The federal government is not going to allow Frontier to collapse. The company controls too much critical communication infrastructure that too many institutions are heavily dependent on. Either Frontier will be carved out and sold off to smaller regional carriers who are better equipped to upgrade the deteriorating wireline in the regions they serve or the company will be bailed out and its debts wiped out completely.

“The federal government is not going to allow Frontier to collapse.”

I agree that the federal government doesn’t want this but do what’s the legal authority that they have to stop it? A judge, the President or the FCC has to have some basis in the law for issuing an order beyond “collapse would be a catastrophe for millions of customers”

This comment has come up in the Windstream bankruptcy, too – I’ve never seen a credible, specific response.

Any lawyers know? Doug, do you know?

I disagree but we might be saying the same thing. Frontier can collapse at some point and go out of business. What is not likely to happen is for the network to go dark. Somebody would buy up the pieces and keep the lights on with a much smaller company that serves the large businesses, fiber customers and others of value. The company is not nearly to that point yet, but as it keeps losing customers it might eventually get to that point of collapse.

In most of their rural copper markets, “free” would be too expensive for small carriers to “buy” the network assets. I agree that a “quiet exit” is the most likely scenario as more of the blocks are auctioned off to bidders, unfortunately, that will be spotty at best. Meanwhile the networks continue to deteriorate.

The first thing that was justifiably done by the Frontier investors was finally ousting the useless former CEO Dan McCarthy who brought the company here in the first place. He is a liar and a thief. He should be jailed. Just as the government bailed out the U.S. financial and automotive sector in 2008, Frontier most likely will either be broken up or restructured. Either way the wireline network will not be allowed to go dark. It can’t.
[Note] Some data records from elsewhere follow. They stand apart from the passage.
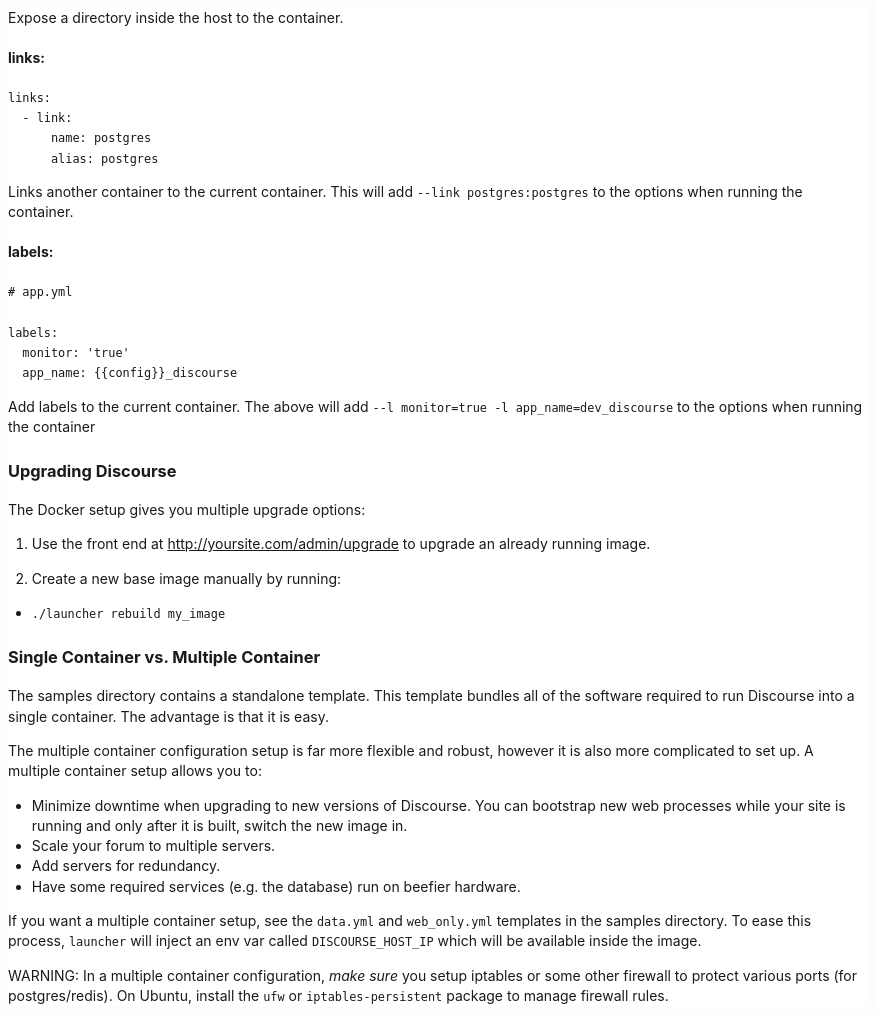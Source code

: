 Expose a directory inside the host to the container.

#### links:
```
links:
  - link:
      name: postgres
      alias: postgres
```

Links another container to the current container. This will add `--link postgres:postgres`
to the options when running the container.

#### labels:
```
# app.yml

labels:
  monitor: 'true'
  app_name: {{config}}_discourse
```

Add labels to the current container. The above will add `--l monitor=true -l app_name=dev_discourse` to the options
when running the container

### Upgrading Discourse

The Docker setup gives you multiple upgrade options:

1. Use the front end at http://yoursite.com/admin/upgrade to upgrade an already running image.

2. Create a new base image manually by running:
  - `./launcher rebuild my_image`

### Single Container vs. Multiple Container

The samples directory contains a standalone template. This template bundles all of the software required to run Discourse into a single container. The advantage is that it is easy.

The multiple container configuration setup is far more flexible and robust, however it is also more complicated to set up. A multiple container setup allows you to:

- Minimize downtime when upgrading to new versions of Discourse. You can bootstrap new web processes while your site is running and only after it is built, switch the new image in.
- Scale your forum to multiple servers.
- Add servers for redundancy.
- Have some required services (e.g. the database) run on beefier hardware.

If you want a multiple container setup, see the `data.yml` and `web_only.yml` templates in the samples directory. To ease this process, `launcher` will inject an env var called `DISCOURSE_HOST_IP` which will be available inside the image.

WARNING: In a multiple container configuration, *make sure* you setup iptables or some other firewall to protect various ports (for postgres/redis).
On Ubuntu, install the `ufw` or `iptables-persistent` package to manage firewall rules.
Too much infrastructure is dependent on it.

Elliott Management, a private equity fund run by Paul Singer, is a player in the Frontier restructuring.

Elliott has also bought up so much of Windstream’s debt at a deep discount that they’re now the largest debt holder in Windstream’s bankruptcy.

Finally, Elliott bought a stake in AT&T then sent them a detailed letter critiquing management and suggesting changes in their strategy.